Pull off the head. There is no meat in the main body, only in the tail section. Toss the head in a pot for broth.
Break the shell from the bottom, the weakest place. If you're
keeping the tail on, hold the shrimp firmly by the last segment and pull
away the next shell segment forward first. Then do the rest in any order.
De-vein if needed. In many parts of the world this just wouldn't be done at all, but Americans can be finicky about these things. The "vein" is the digestive tract which runs down the back of the tail. Some farmed shrimp are kept without food long enough to empty out, so if you can't see the vein you don't need to remove it. There's another dark thread on the bottom side which is not digestive and is never removed.
Commercial operations cut a "V" notch down the back of the shrimp but this means lost meat and a shrimp that spreads out when cooked. Just take a thin bamboo skewer and run it between the last two segments deep enough to get under the gut. Pull gently up and back towards the tail, rolling the skewer between your fingers in the direction that would tend to wind the gut towards the tail. If the gut breaks, you can probably find it up at the front and pull it out forward, or just try again with the skewer between the next segments. Don't worry about that last segment, the gut dives through it to the underside and there's no practical way to remove that bit.

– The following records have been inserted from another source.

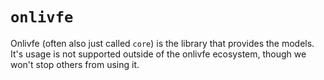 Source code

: # `onlivfe`

Onlivfe (often also just called `core`) is the library that provides the models.
It's usage is not supported outside of the onlivfe ecosystem, though we won't stop others from using it.
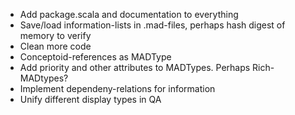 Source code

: * Add package.scala and documentation to everything
* Save/load information-lists in .mad-files, perhaps hash digest of memory to verify
* Clean more code
* Conceptoid-references as MADType
* Add priority and other attributes to MADTypes. Perhaps Rich-MADtypes?
* Implement dependeny-relations for information
* Unify different display types in QA
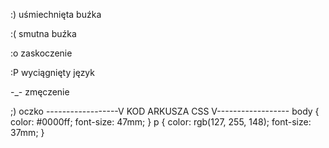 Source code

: <html>

<head>
    <title>styl wewnetrzny</title>
    <meta http-equiv="Content-Type" content="text/html; charset=utf-8">
    <LINK href="kopy_z13.css" rel="stylesheet" type="text/CSS">
</head>

<body>
    <p>:) uśmiechnięta buźka</p>
    :( smutna buźka <br>
    <p>:o zaskoczenie</p>
    :P wyciągnięty język <br>
    <p>-_- zmęczenie</p>
    ;) oczko
</body>
------------------V KOD ARKUSZA CSS V------------------
body {
    color: #0000ff;
    font-size: 47mm;
}
p {
    color: rgb(127, 255, 148);
    font-size: 37mm;
}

This technique can actually be used to de-vein shrimp still in the shell, which is called for in some recipes where the shrimp is served with the shell still on.
Once de-veined, I often spread the shrimp out in a single layer on plastic film in the freezer compartment. When they are stiff I bag them and keep them frozen for convenient use.
Toss the shell pieces into a sauce pan with the heads (if any), add water to cover and simmer about 15 minutes, 30 if there are heads. Strain the liquid, de-fat it if there were heads (use your gravy separator). Use the broth in recipes as desired - it can be mixed with regular fish stock. Some fry the shells lightly in a little oil before simmering, but I didn't care for the taste when I tried that.
The less the better. Shrimp should go into a recipe last and be cooked for three or four minutes, just enough to cook through.
For the best flavor, cook shrimp in the shell, but that isn't practical for many recipes.
Shrimp are delicious raw but for that you would want them very fresh, from a reputable dealer accustomed to providing shrimp to sushi bars.